▸ Work order
Filter the data for lines with the word "标签之前", then copy every line so identified.

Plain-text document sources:
▶

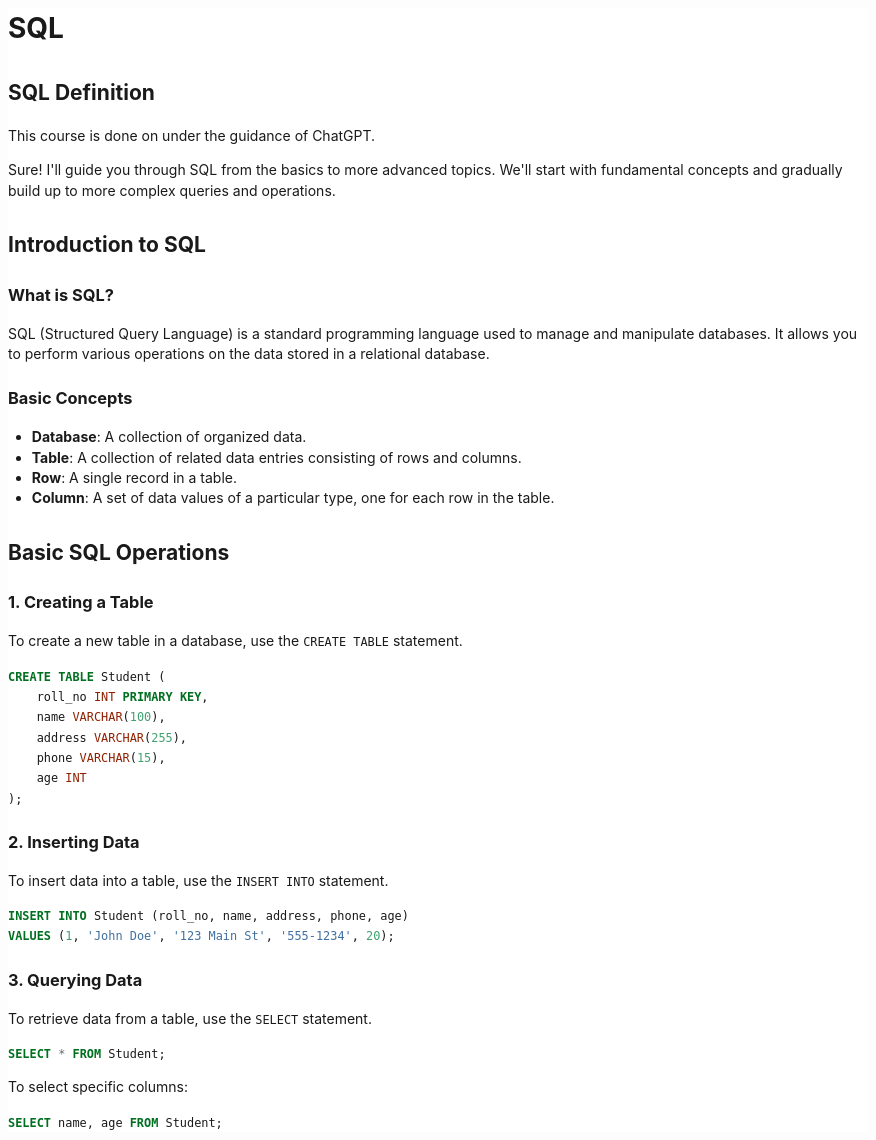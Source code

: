 # SQL

## SQL Definition

This course is done on under the guidance of ChatGPT.

Sure! I'll guide you through SQL from the basics to more advanced topics. We'll start with fundamental concepts and gradually build up to more complex queries and operations.

## Introduction to SQL

### What is SQL?
SQL (Structured Query Language) is a standard programming language used to manage and manipulate databases. It allows you to perform various operations on the data stored in a relational database.

### Basic Concepts
- **Database**: A collection of organized data.
- **Table**: A collection of related data entries consisting of rows and columns.
- **Row**: A single record in a table.
- **Column**: A set of data values of a particular type, one for each row in the table.

## Basic SQL Operations

### 1. Creating a Table
To create a new table in a database, use the `CREATE TABLE` statement.
```sql
CREATE TABLE Student (
    roll_no INT PRIMARY KEY,
    name VARCHAR(100),
    address VARCHAR(255),
    phone VARCHAR(15),
    age INT
);
```
### 2. Inserting Data
To insert data into a table, use the `INSERT INTO` statement.
```sql
INSERT INTO Student (roll_no, name, address, phone, age)
VALUES (1, 'John Doe', '123 Main St', '555-1234', 20);
```

### 3. Querying Data
To retrieve data from a table, use the `SELECT` statement.
```sql
SELECT * FROM Student;
```
To select specific columns:
```sql
SELECT name, age FROM Student;
```
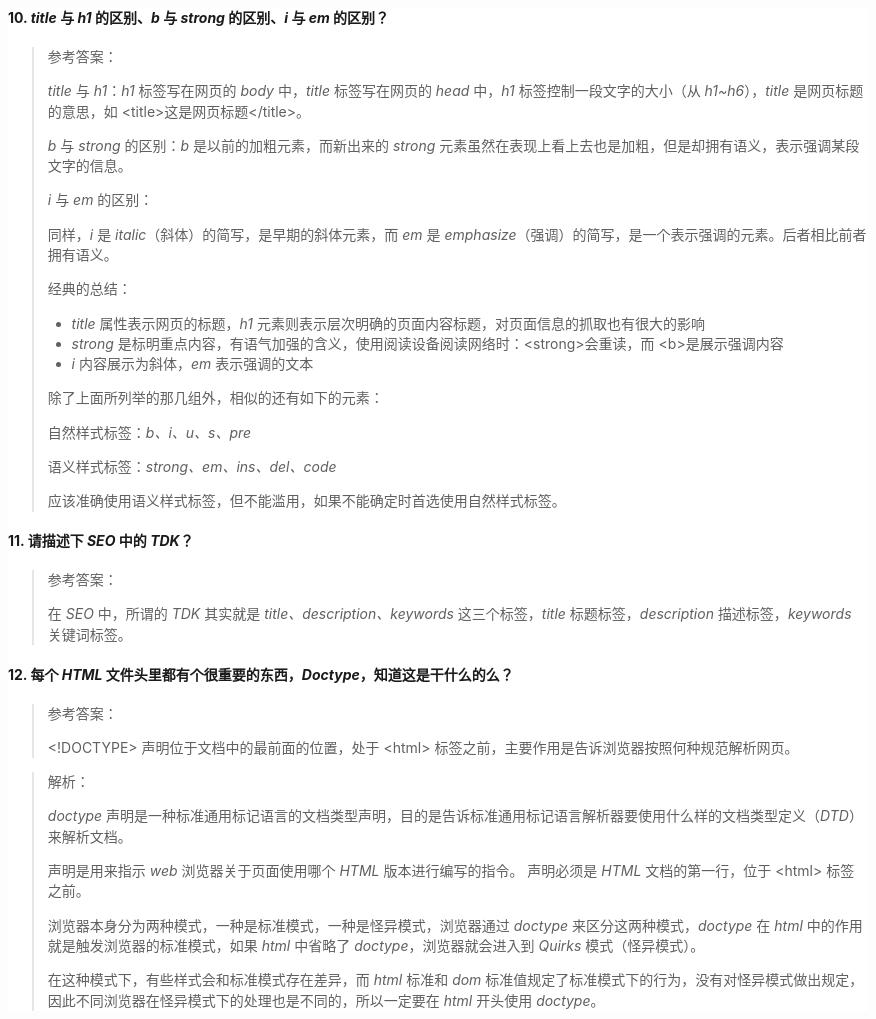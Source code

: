 

#### 10. *title* 与 *h1* 的区别、*b* 与 *strong* 的区别、*i* 与 *em* 的区别？

>参考答案：
>
>*title* 与 *h1*：*h1* 标签写在网页的 *body* 中，*title* 标签写在网页的 *head* 中，*h1* 标签控制一段文字的大小（从 *h1~h6*），*title* 是网页标题的意思，如 \<title>这是网页标题\</title>。
>
>*b* 与 *strong* 的区别：*b* 是以前的加粗元素，而新出来的 *strong* 元素虽然在表现上看上去也是加粗，但是却拥有语义，表示强调某段文字的信息。
>
>*i* 与 *em* 的区别：
>
>同样，*i* 是 *italic*（斜体）的简写，是早期的斜体元素，而 *em* 是 *emphasize*（强调）的简写，是一个表示强调的元素。后者相比前者拥有语义。
>
>经典的总结：
>
>- *title* 属性表示网页的标题，*h1* 元素则表示层次明确的页面内容标题，对页面信息的抓取也有很大的影响
>- *strong* 是标明重点内容，有语气加强的含义，使用阅读设备阅读网络时：\<strong>会重读，而 \<b>是展示强调内容
>- *i* 内容展示为斜体，*em* 表示强调的文本
>
>除了上面所列举的那几组外，相似的还有如下的元素：
>
>自然样式标签：*b、i、u、s、pre*
>
>语义样式标签：*strong、em、ins、del、code*
>
>应该准确使用语义样式标签，但不能滥用，如果不能确定时首选使用自然样式标签。



#### 11. 请描述下 *SEO* 中的 *TDK*？

>参考答案：
>
>在 *SEO* 中，所谓的 *TDK* 其实就是 *title、description、keywords* 这三个标签，*title* 标题标签，*description* 描述标签，*keywords* 关键词标签。



#### 12. 每个 *HTML* 文件头里都有个很重要的东西，*Doctype*，知道这是干什么的么？

>参考答案：
>
>\<!DOCTYPE> 声明位于文档中的最前面的位置，处于 \<html> 标签之前，主要作用是告诉浏览器按照何种规范解析网页。

>解析：
>
>*doctype* 声明是一种标准通用标记语言的文档类型声明，目的是告诉标准通用标记语言解析器要使用什么样的文档类型定义（*DTD*）来解析文档。
>
>声明是用来指示 *web* 浏览器关于页面使用哪个 *HTML* 版本进行编写的指令。 声明必须是 *HTML* 文档的第一行，位于 \<html> 标签之前。
>
>浏览器本身分为两种模式，一种是标准模式，一种是怪异模式，浏览器通过 *doctype* 来区分这两种模式，*doctype* 在 *html* 中的作用就是触发浏览器的标准模式，如果 *html* 中省略了 *doctype*，浏览器就会进入到 *Quirks* 模式（怪异模式）。
>
>在这种模式下，有些样式会和标准模式存在差异，而 *html* 标准和 *dom* 标准值规定了标准模式下的行为，没有对怪异模式做出规定，因此不同浏览器在怪异模式下的处理也是不同的，所以一定要在 *html* 开头使用 *doctype*。
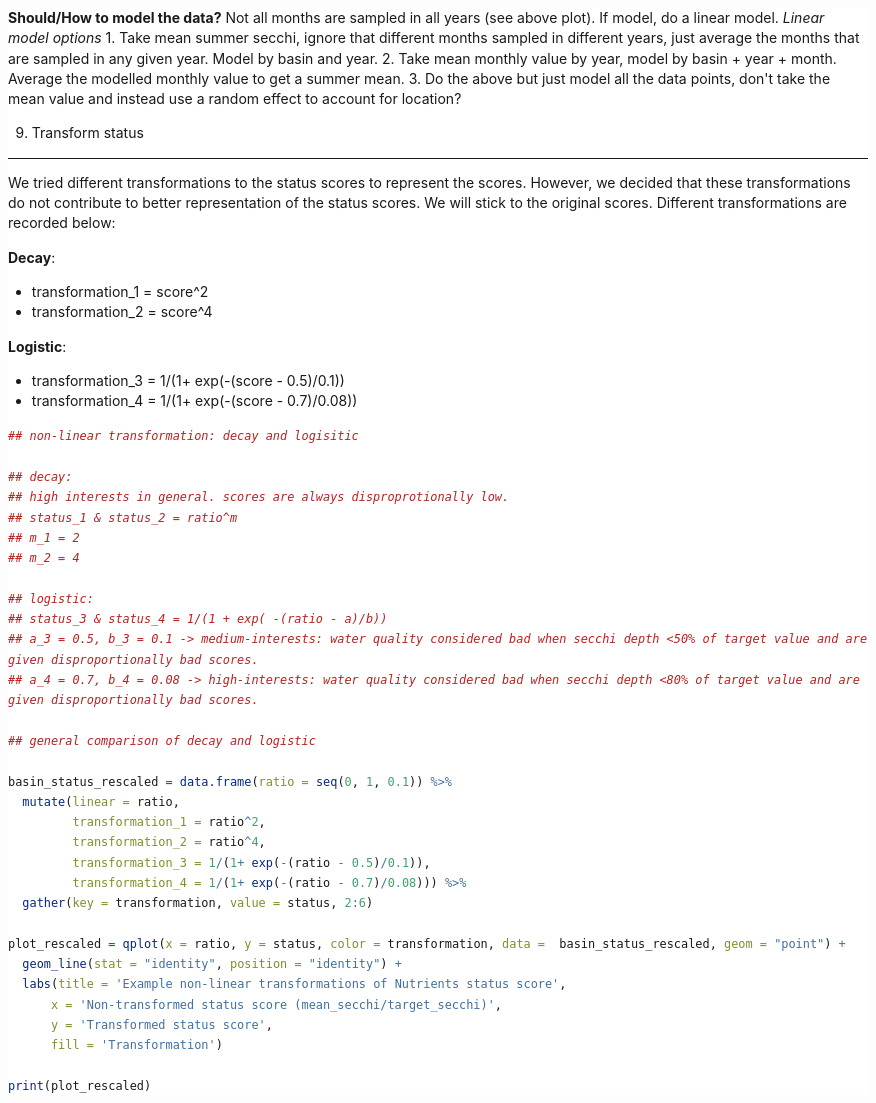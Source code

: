 **Should/How to model the data?**
Not all months are sampled in all years (see above plot).
If model, do a linear model.
*Linear model options* 1. Take mean summer secchi, ignore that different months sampled in different years, just average the months that are sampled in any given year. Model by basin and year.
2. Take mean monthly value by year, model by basin + year + month. Average the modelled monthly value to get a summer mean.
3. Do the above but just model all the data points, don't take the mean value and instead use a random effect to account for location?

9. Transform status
-------------------

We tried different transformations to the status scores to represent the scores. However, we decided that these transformations do not contribute to better representation of the status scores. We will stick to the original scores. Different transformations are recorded below:

**Decay**:

-   transformation\_1 = score^2
-   transformation\_2 = score^4

**Logistic**:

-   transformation\_3 = 1/(1+ exp(-(score - 0.5)/0.1))
-   transformation\_4 = 1/(1+ exp(-(score - 0.7)/0.08))

``` r
## non-linear transformation: decay and logisitic

## decay: 
## high interests in general. scores are always disproprotionally low. 
## status_1 & status_2 = ratio^m
## m_1 = 2
## m_2 = 4

## logistic:
## status_3 & status_4 = 1/(1 + exp( -(ratio - a)/b))
## a_3 = 0.5, b_3 = 0.1 -> medium-interests: water quality considered bad when secchi depth <50% of target value and are given disproportionally bad scores. 
## a_4 = 0.7, b_4 = 0.08 -> high-interests: water quality considered bad when secchi depth <80% of target value and are given disproportionally bad scores. 

## general comparison of decay and logistic

basin_status_rescaled = data.frame(ratio = seq(0, 1, 0.1)) %>%
  mutate(linear = ratio,
         transformation_1 = ratio^2,
         transformation_2 = ratio^4,
         transformation_3 = 1/(1+ exp(-(ratio - 0.5)/0.1)),
         transformation_4 = 1/(1+ exp(-(ratio - 0.7)/0.08))) %>% 
  gather(key = transformation, value = status, 2:6)

plot_rescaled = qplot(x = ratio, y = status, color = transformation, data =  basin_status_rescaled, geom = "point") +
  geom_line(stat = "identity", position = "identity") +
  labs(title = 'Example non-linear transformations of Nutrients status score',
      x = 'Non-transformed status score (mean_secchi/target_secchi)', 
      y = 'Transformed status score',
      fill = 'Transformation')

print(plot_rescaled)
```
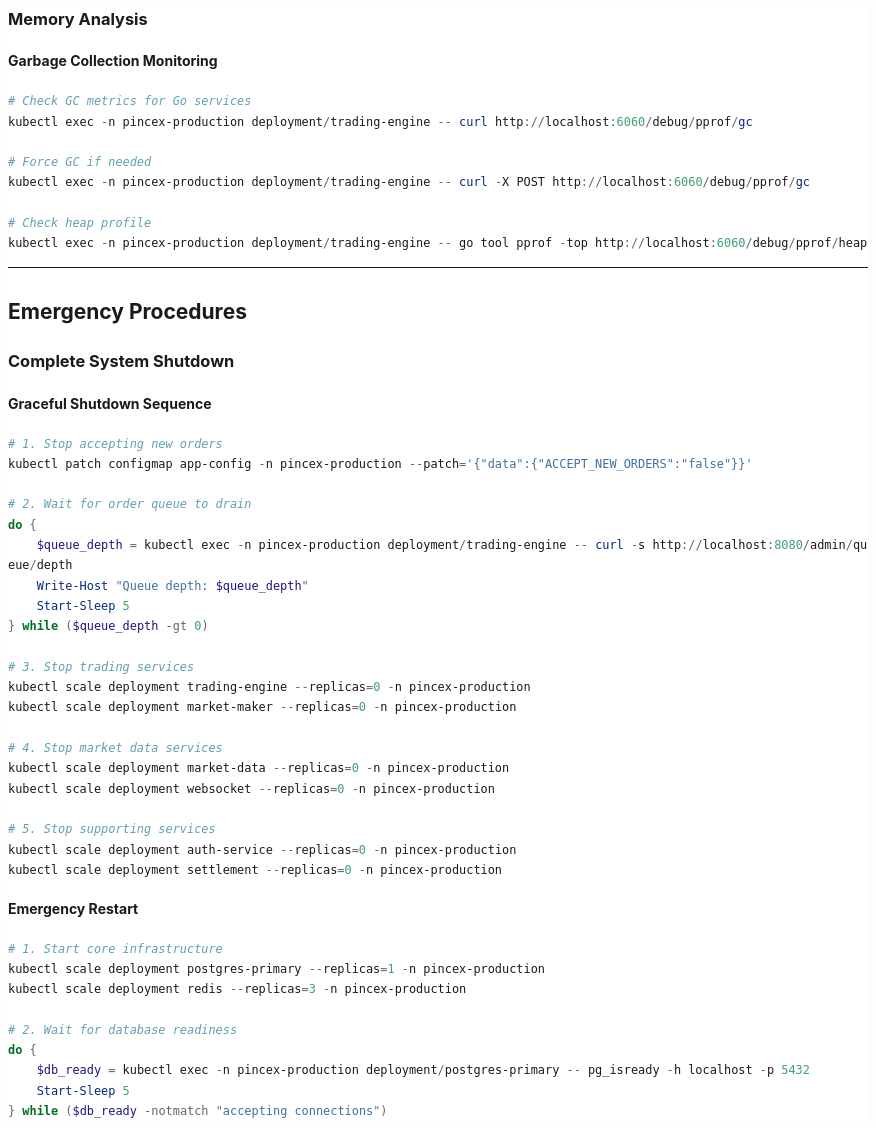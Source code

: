 ### Memory Analysis

#### Garbage Collection Monitoring
```powershell
# Check GC metrics for Go services
kubectl exec -n pincex-production deployment/trading-engine -- curl http://localhost:6060/debug/pprof/gc

# Force GC if needed
kubectl exec -n pincex-production deployment/trading-engine -- curl -X POST http://localhost:6060/debug/pprof/gc

# Check heap profile
kubectl exec -n pincex-production deployment/trading-engine -- go tool pprof -top http://localhost:6060/debug/pprof/heap
```

---

## Emergency Procedures

### Complete System Shutdown

#### Graceful Shutdown Sequence
```powershell
# 1. Stop accepting new orders
kubectl patch configmap app-config -n pincex-production --patch='{"data":{"ACCEPT_NEW_ORDERS":"false"}}'

# 2. Wait for order queue to drain
do {
    $queue_depth = kubectl exec -n pincex-production deployment/trading-engine -- curl -s http://localhost:8080/admin/queue/depth
    Write-Host "Queue depth: $queue_depth"
    Start-Sleep 5
} while ($queue_depth -gt 0)

# 3. Stop trading services
kubectl scale deployment trading-engine --replicas=0 -n pincex-production
kubectl scale deployment market-maker --replicas=0 -n pincex-production

# 4. Stop market data services
kubectl scale deployment market-data --replicas=0 -n pincex-production
kubectl scale deployment websocket --replicas=0 -n pincex-production

# 5. Stop supporting services
kubectl scale deployment auth-service --replicas=0 -n pincex-production
kubectl scale deployment settlement --replicas=0 -n pincex-production
```

#### Emergency Restart
```powershell
# 1. Start core infrastructure
kubectl scale deployment postgres-primary --replicas=1 -n pincex-production
kubectl scale deployment redis --replicas=3 -n pincex-production

# 2. Wait for database readiness
do {
    $db_ready = kubectl exec -n pincex-production deployment/postgres-primary -- pg_isready -h localhost -p 5432
    Start-Sleep 5
} while ($db_ready -notmatch "accepting connections")

```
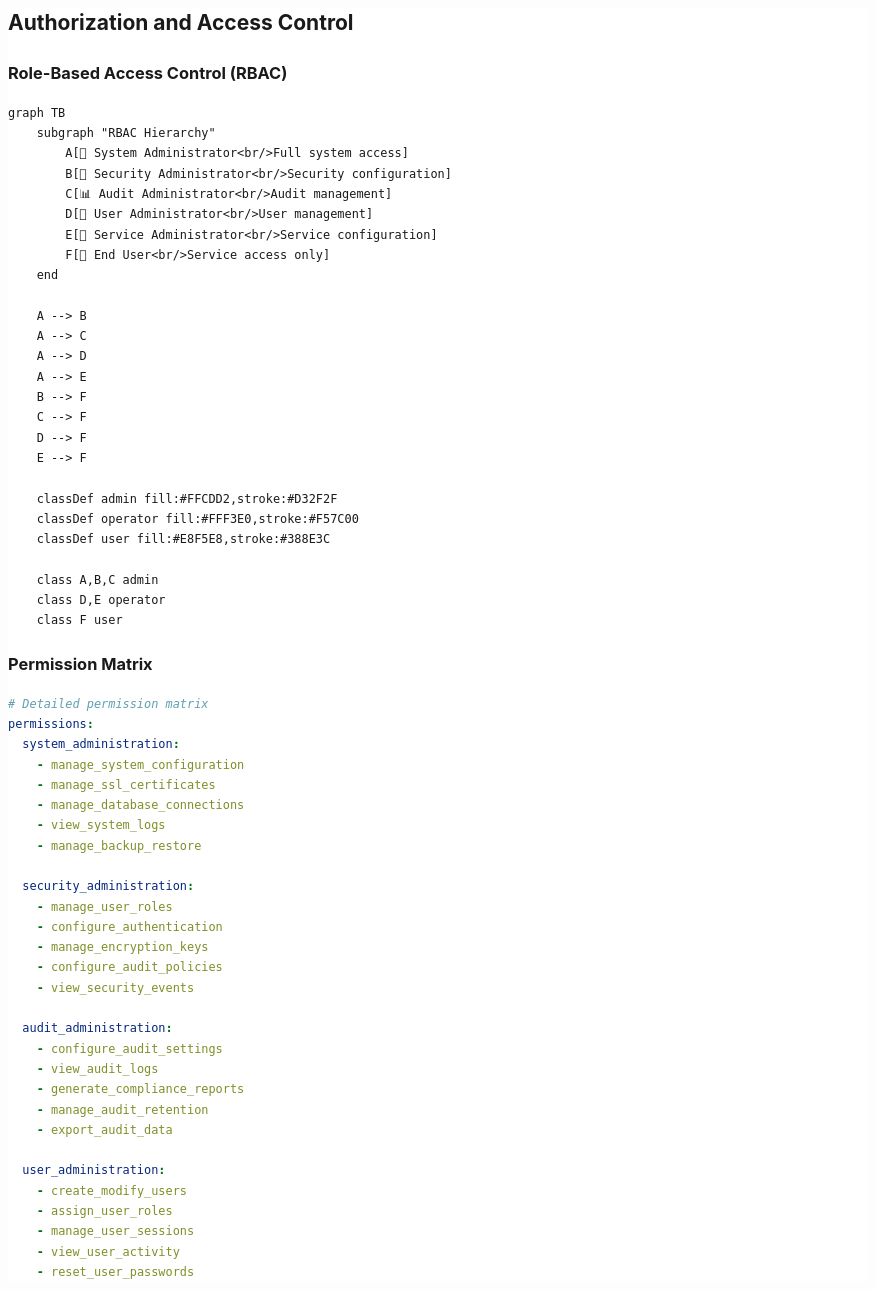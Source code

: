 ## Authorization and Access Control

### Role-Based Access Control (RBAC)
```mermaid
graph TB
    subgraph "RBAC Hierarchy"
        A[👑 System Administrator<br/>Full system access]
        B[🔧 Security Administrator<br/>Security configuration]
        C[📊 Audit Administrator<br/>Audit management]
        D[👥 User Administrator<br/>User management]
        E[🎯 Service Administrator<br/>Service configuration]
        F[👤 End User<br/>Service access only]
    end
    
    A --> B
    A --> C
    A --> D
    A --> E
    B --> F
    C --> F
    D --> F
    E --> F
    
    classDef admin fill:#FFCDD2,stroke:#D32F2F
    classDef operator fill:#FFF3E0,stroke:#F57C00
    classDef user fill:#E8F5E8,stroke:#388E3C
    
    class A,B,C admin
    class D,E operator
    class F user
```

### Permission Matrix
```yaml
# Detailed permission matrix
permissions:
  system_administration:
    - manage_system_configuration
    - manage_ssl_certificates
    - manage_database_connections
    - view_system_logs
    - manage_backup_restore
    
  security_administration:
    - manage_user_roles
    - configure_authentication
    - manage_encryption_keys
    - configure_audit_policies
    - view_security_events
    
  audit_administration:
    - configure_audit_settings
    - view_audit_logs
    - generate_compliance_reports
    - manage_audit_retention
    - export_audit_data
    
  user_administration:
    - create_modify_users
    - assign_user_roles
    - manage_user_sessions
    - view_user_activity
    - reset_user_passwords
```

◀

▸ Result of this exercise
>\<!DOCTYPE> 声明位于文档中的最前面的位置，处于 \<html> 标签之前，主要作用是告诉浏览器按照何种规范解析网页。
>声明是用来指示 *web* 浏览器关于页面使用哪个 *HTML* 版本进行编写的指令。 声明必须是 *HTML* 文档的第一行，位于 \<html> 标签之前。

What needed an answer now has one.